Hang on the tailgate like mine or go in the receiver?......and yep, I'm back home, no buck!

I'm on my 8th year on mine, gotta be a record!


----------



## CHARLIE (Jun 2, 2004)

Made mine goes in receiver hitch.


----------



## timd (Nov 5, 2006)

I bought one from Chas-Mac in Houston. It is good quality. Had I seen the one's I saw at Buccee's I would have bought it.


----------



## cwbycrshr (May 23, 2013)

I bought one of these about 8 years ago. I immediately beefed up the framing material with angle iron and welded a receiver hitch on it. I found it to be in the way on the back for the tailgate, so when I made new bumpers for my hunting truck I put a receiver hitch on the front bumper and that's where it stays. West Texas can beat anything up (Iv'e seen more than one twisted frame from rocking around out their) and this one has held up fine (but I don;t think it would have lasted a day without adding the angle iron).

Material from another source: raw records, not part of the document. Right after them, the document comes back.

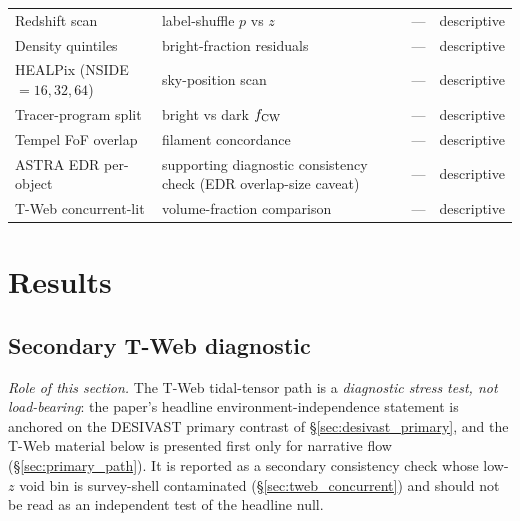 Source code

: \documentclass[aps,prd,twocolumn,superscriptaddress,showpacs,preprintnumbers,nofootinbib,longbibliography,floatfix]{revtex4-2}
\begin{document}
\begin{table}[ht]
\begin{ruledtabular}
\begin{tabular}{llcl}
Redshift scan & label-shuffle $p$ vs $z$ & --- & descriptive \\
Density quintiles & bright-fraction residuals & --- & descriptive \\
HEALPix (NSIDE $=16,32,64$) & sky-position scan & --- & descriptive \\
Tracer-program split & bright vs dark $f_{\rm CW}$ & --- & descriptive \\
Tempel FoF overlap & filament concordance & --- & descriptive \\
ASTRA EDR per-object & supporting diagnostic consistency check (EDR overlap-size caveat) & --- & descriptive \\
T-Web concurrent-lit & volume-fraction comparison & --- & descriptive \\
\end{tabular}
\end{ruledtabular}
\end{table}

\section{Results}\label{sec:results}

\subsection{Secondary T-Web diagnostic}\label{sec:results_vweb}

\emph{Role of this section.} The T-Web tidal-tensor path is a
\emph{diagnostic stress test, not load-bearing}: the paper's headline
environment-independence statement is anchored on the DESIVAST primary
contrast of \S\ref{sec:desivast_primary}, and the T-Web material below is
presented first only for narrative flow (\S\ref{sec:primary_path}).
It is reported as a secondary consistency check whose
low-$z$ void bin is survey-shell contaminated (\S\ref{sec:tweb_concurrent})
and should not be read as an independent test of the headline null.
\end{document}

Wish it was remote...but the wires are long enough to go over the cab and come through the rear sliding glass, so it's not that big of a deal.

http://www.academy.com/shop/pdp/foreverlast-50-lb-tailgate-feeder/pid-29379?N=900177527&affcode=42&kwid=ps_cse&cid=PLA_012462206&ds_e_ad_type=pla&gclid=CjwKEAiAoJmlBRCxjKeizPHVs1ESJAC6cxjUNwyPDGodlJehTZ4UZs2QEKz0g1YW9lOQfjdAxfodxhoCAQPw_wcB&kwid=productads-plaid%5E82959123798-sku%5E012462206-adType%5EPLA-device%5Ec-adid%5E51684504318 $99.00 and I think I paid closer to $75 at the time.


----------



## Charles Helm (Oct 22, 2004)

I have had two, got tired of the one that blocked the tailgate and got a Lamco low profile so I could open the tailgate without removing the feeder. It hung down a bit and the plate that protects the spinner would hit a rock now and then, but I liked it. Sold it along with the truck. Probably should have hung onto both.


----------



## Slimshady (Jan 11, 2005)

Whatever you get, make sure it has the spring spinner plate. Lamco's are very nice and low profile.

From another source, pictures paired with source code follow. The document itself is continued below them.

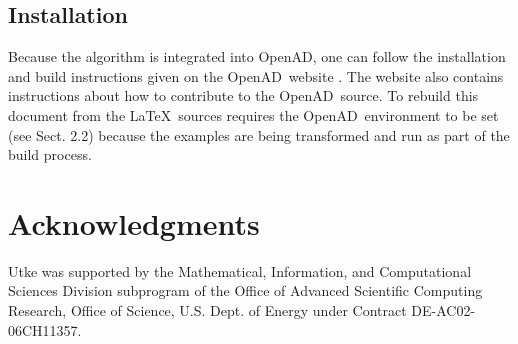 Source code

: \documentclass{article}
\newcommand{\openad}{OpenAD}
\begin{document}
\subsection{Installation}
Because the algorithm is integrated into \openad, 
one can follow the installation and build instructions given on the \openad\ website \cite{openadWeb}.
The website also contains instructions about how to contribute to the \openad\ source.
To rebuild this document from the \LaTeX\ sources requires the \openad\ environment to be 
set (see \cite{userManual} Sect. 2.2)  because 
the examples are being transformed and run as part of the build process. 
 
\section*{Acknowledgments}
Utke was supported by the Mathematical, Information, and
Computational Sciences Division subprogram of the Office of Advanced
Scientific Computing Research, Office of Science, U.S. Dept. of Energy under
Contract DE-AC02-06CH11357.  




\vfill
\begin{flushright}
\scriptsize
{}
\normalsize
\end{flushright}
\end{document}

http://www.lamcofeeders.com/products/details/50-lb.-road-feeder


----------



## captMike (Jan 30, 2006)

*tail gate feeders*

I have heard of several people having problems with the chaff in aluminum radiators, the chaff build up and will corrode the radiators, just food for thought.


----------



## TXDRAKE (Jun 24, 2004)

Another vote for Lamco low Profile!!


----------